Irish comedian and narrator

Andrew Maxwell (born 3 December 1974) is an Irish comedian and narrator, known for narrating the MTV reality series Ex on the Beach.

==Career==
In 1992, Maxwell tried stand-up comedy for the first time at the Comedy Cellar at The International Bar in Dublin, and from 1995, he made regular appearances on BBC Two's Sunday Show. Other credits for Maxwell include RI:SE as the United States correspondent, a regular guest slot on a weekly topical comedy-style chat show The Panel which ran on Irish channel RTÉ One from 2003 until 2011, and regular appearances on British TV shows Never Mind the Buzzcocks and Mock the Week. He appeared on the Secret Policeman's Ball in 2006, while a Funny Cuts special for E4, called Andrew Maxwell – My Name Up In Lights aired that same year. In 2014, Maxwell appeared in Comedy Central's Drunk History and was the narrator of Ex on the Beach, an MTV reality television series. Maxwell has narrated every series since the series launched. In October 2018, Maxwell appeared in the Irish episode of the History series Al Murray: Why Does Everyone Hate The English alongside host Al Murray. Maxwell was voted the "King of Comedy" on the Channel 4 reality TV show of the same name. In 2007 he was nominated for the if.comedy award for the best show at the Edinburgh Fringe.
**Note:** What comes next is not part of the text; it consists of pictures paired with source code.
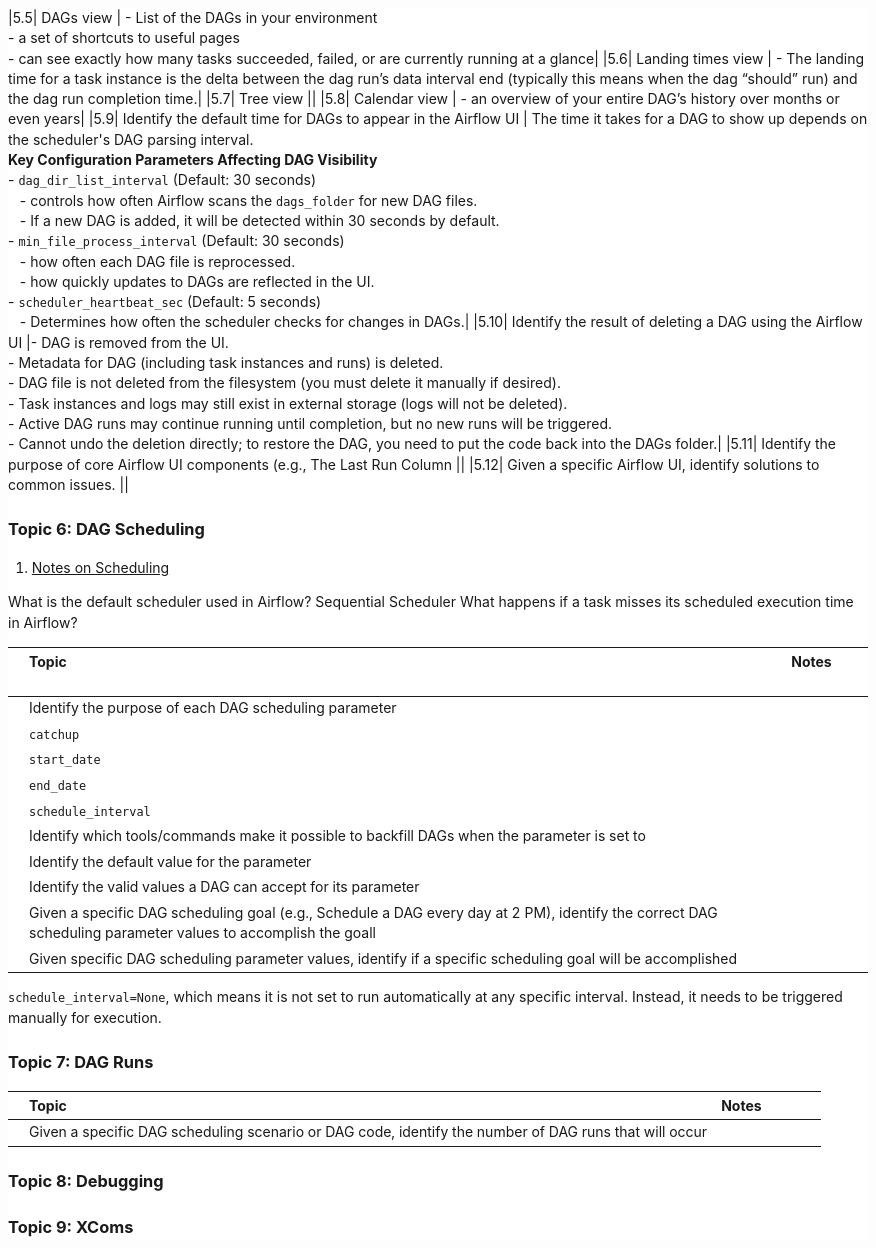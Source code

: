 |5.5| DAGs view | - List of the DAGs in your environment </br> - a set of shortcuts to useful pages </br> - can see exactly how many tasks succeeded, failed, or are currently running at a glance|
|5.6| Landing times view | - The landing time for a task instance is the delta between the dag run’s data interval end (typically this means when the dag “should” run) and the dag run completion time.|
|5.7| Tree view ||
|5.8| Calendar view | -  an overview of your entire DAG’s history over months or even years|
|5.9| Identify the default time for DAGs to appear in the Airflow UI | The time it takes for a DAG to show up depends on the scheduler's DAG parsing interval. </br> **Key Configuration Parameters Affecting DAG Visibility** </br> - `dag_dir_list_interval` (Default: 30 seconds)</br>&nbsp;&nbsp; - controls how often Airflow scans the `dags_folder` for new DAG files.</br>&nbsp;&nbsp; - If a new DAG is added, it will be detected within 30 seconds by default.</br> - `min_file_process_interval` (Default: 30 seconds)</br>&nbsp;&nbsp; - how often each DAG file is reprocessed.</br>&nbsp;&nbsp; - how quickly updates to DAGs are reflected in the UI.</br> - `scheduler_heartbeat_sec` (Default: 5 seconds)</br>&nbsp;&nbsp; - Determines how often the scheduler checks for changes in DAGs.|
|5.10| Identify the result of deleting a DAG using the Airflow UI |- DAG is removed from the UI. </br> - Metadata for DAG (including task instances and runs) is deleted.</br> - DAG file is not deleted from the filesystem (you must delete it manually if desired).</br> - Task instances and logs may still exist in external storage (logs will not be deleted).</br> - Active DAG runs may continue running until completion, but no new runs will be triggered.</br> - Cannot undo the deletion directly; to restore the DAG, you need to put the code back into the DAGs folder.|
|5.11| Identify the purpose of core Airflow UI components (e.g., The Last Run Column ||
|5.12| Given a specific Airflow UI, identify solutions to common issues.  ||

<h3> Topic 6: DAG Scheduling </h3>

1. [Notes on Scheduling](https://github.com/ovimihai/airflow-cert-dag-authoring/blob/main/notes/1_the_basics.md)

What is the default scheduler used in Airflow? Sequential Scheduler
 What happens if a task misses its scheduled execution time in Airflow?

| | Topic| Notes &nbsp; &nbsp; &nbsp; &nbsp; &nbsp; &nbsp; &nbsp;|
|:------| :------ |:---- |
|| Identify the purpose of each DAG scheduling parameter ||
|| `catchup` ||
|| `start_date` ||
|| `end_date` ||
|| `schedule_interval` ||
|| Identify which tools/commands make it possible to backfill DAGs when the parameter is set to ||
|| Identify the default value for the parameter ||
|| Identify the valid values a DAG can accept for its parameter ||
|| Given a specific DAG scheduling goal (e.g., Schedule a DAG every day at 2 PM), identify the correct DAG scheduling parameter values to accomplish the goall ||
|| Given specific DAG scheduling parameter values, identify if a specific scheduling goal will be accomplished ||

`schedule_interval=None`, which means it is not set to run automatically at any specific interval. Instead, it needs to be triggered manually for execution.

<h3> Topic 7: DAG Runs </h3>

| | Topic| Notes &nbsp; &nbsp; &nbsp; &nbsp; &nbsp; &nbsp; &nbsp;|
|:------| :------ |:---- |
|| Given a specific DAG scheduling scenario or DAG code, identify the number of DAG runs that will occur ||

<h3> Topic 8: Debugging </h3>

<h3> Topic 9: XComs </h3>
Maxwell also hosts his own weekly late-night comedy gig Fullmooners, which mainly takes place in London but also tours around comedy festivals such as Edinburgh. It has featured comics like Russell Brand, Simon Pegg, Tommy Tiernan and Ed Byrne. It also always features break-dancers, singers and Tim FitzHigham. Maxwell has also presented a BBC Radio 4 series called Welcome to Wherever You Are, featuring comics from all over the world. In November 2019, it was announced that Maxwell would be participating in the nineteenth series of I'm a Celebrity...Get Me Out of Here!, which he finished in eleventh place. He appeared on BBC Radio 4's The Museum of Curiosity in October 2019. His hypothetical donation to this imaginary museum was "A scale model old gipsy caravan".

== Personal life ==
Maxwell has been married to his Egyptian wife Suraya since 2015; the couple have three children as of 2019.
He is a supporter of Liverpool Football Club.